• What the task requires: From top to bottom, restate the entries below word for word.

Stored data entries
= = = =
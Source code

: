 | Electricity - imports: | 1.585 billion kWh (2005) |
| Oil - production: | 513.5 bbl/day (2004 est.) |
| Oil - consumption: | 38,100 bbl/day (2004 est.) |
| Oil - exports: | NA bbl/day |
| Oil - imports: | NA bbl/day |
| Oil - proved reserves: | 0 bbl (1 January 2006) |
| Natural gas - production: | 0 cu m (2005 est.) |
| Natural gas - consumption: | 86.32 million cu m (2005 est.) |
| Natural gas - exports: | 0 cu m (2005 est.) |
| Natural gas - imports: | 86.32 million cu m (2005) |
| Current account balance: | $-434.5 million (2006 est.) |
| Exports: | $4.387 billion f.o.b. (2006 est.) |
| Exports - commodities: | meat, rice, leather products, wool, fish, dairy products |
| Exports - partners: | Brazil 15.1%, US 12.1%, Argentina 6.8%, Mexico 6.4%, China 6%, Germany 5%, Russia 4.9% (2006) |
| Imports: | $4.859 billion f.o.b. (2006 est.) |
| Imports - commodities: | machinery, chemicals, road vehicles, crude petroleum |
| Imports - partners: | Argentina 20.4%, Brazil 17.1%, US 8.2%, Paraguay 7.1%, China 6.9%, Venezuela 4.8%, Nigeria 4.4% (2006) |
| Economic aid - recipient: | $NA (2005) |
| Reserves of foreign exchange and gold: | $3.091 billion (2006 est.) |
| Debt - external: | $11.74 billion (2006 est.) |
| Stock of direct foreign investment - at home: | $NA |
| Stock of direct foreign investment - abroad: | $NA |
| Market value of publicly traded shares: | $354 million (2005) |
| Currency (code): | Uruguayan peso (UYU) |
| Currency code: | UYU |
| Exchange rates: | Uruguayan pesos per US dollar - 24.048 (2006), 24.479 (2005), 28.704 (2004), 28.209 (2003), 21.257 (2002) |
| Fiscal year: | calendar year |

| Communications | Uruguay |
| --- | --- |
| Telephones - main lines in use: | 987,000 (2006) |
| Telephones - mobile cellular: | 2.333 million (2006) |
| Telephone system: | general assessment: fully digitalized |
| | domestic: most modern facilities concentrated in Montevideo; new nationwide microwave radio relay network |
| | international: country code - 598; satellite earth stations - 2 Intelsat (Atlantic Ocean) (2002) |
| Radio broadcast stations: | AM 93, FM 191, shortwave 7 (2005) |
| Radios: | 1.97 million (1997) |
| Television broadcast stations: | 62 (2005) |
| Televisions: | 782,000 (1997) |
= = = =
• Exercise answer:
Source code

: | Electricity - imports: | 1.585 billion kWh (2005) |
| Oil - production: | 513.5 bbl/day (2004 est.) |
| Oil - consumption: | 38,100 bbl/day (2004 est.) |
| Oil - exports: | NA bbl/day |
| Oil - imports: | NA bbl/day |
| Oil - proved reserves: | 0 bbl (1 January 2006) |
| Natural gas - production: | 0 cu m (2005 est.) |
| Natural gas - consumption: | 86.32 million cu m (2005 est.) |
| Natural gas - exports: | 0 cu m (2005 est.) |
| Natural gas - imports: | 86.32 million cu m (2005) |
| Current account balance: | $-434.5 million (2006 est.) |
| Exports: | $4.387 billion f.o.b. (2006 est.) |
| Exports - commodities: | meat, rice, leather products, wool, fish, dairy products |
| Exports - partners: | Brazil 15.1%, US 12.1%, Argentina 6.8%, Mexico 6.4%, China 6%, Germany 5%, Russia 4.9% (2006) |
| Imports: | $4.859 billion f.o.b. (2006 est.) |
| Imports - commodities: | machinery, chemicals, road vehicles, crude petroleum |
| Imports - partners: | Argentina 20.4%, Brazil 17.1%, US 8.2%, Paraguay 7.1%, China 6.9%, Venezuela 4.8%, Nigeria 4.4% (2006) |
| Economic aid - recipient: | $NA (2005) |
| Reserves of foreign exchange and gold: | $3.091 billion (2006 est.) |
| Debt - external: | $11.74 billion (2006 est.) |
| Stock of direct foreign investment - at home: | $NA |
| Stock of direct foreign investment - abroad: | $NA |
| Market value of publicly traded shares: | $354 million (2005) |
| Currency (code): | Uruguayan peso (UYU) |
| Currency code: | UYU |
| Exchange rates: | Uruguayan pesos per US dollar - 24.048 (2006), 24.479 (2005), 28.704 (2004), 28.209 (2003), 21.257 (2002) |
| Fiscal year: | calendar year |

| Communications | Uruguay |
| --- | --- |
| Telephones - main lines in use: | 987,000 (2006) |
| Telephones - mobile cellular: | 2.333 million (2006) |
| Telephone system: | general assessment: fully digitalized |
| | domestic: most modern facilities concentrated in Montevideo; new nationwide microwave radio relay network |
| | international: country code - 598; satellite earth stations - 2 Intelsat (Atlantic Ocean) (2002) |
| Radio broadcast stations: | AM 93, FM 191, shortwave 7 (2005) |
| Radios: | 1.97 million (1997) |
| Television broadcast stations: | 62 (2005) |
| Televisions: | 782,000 (1997) |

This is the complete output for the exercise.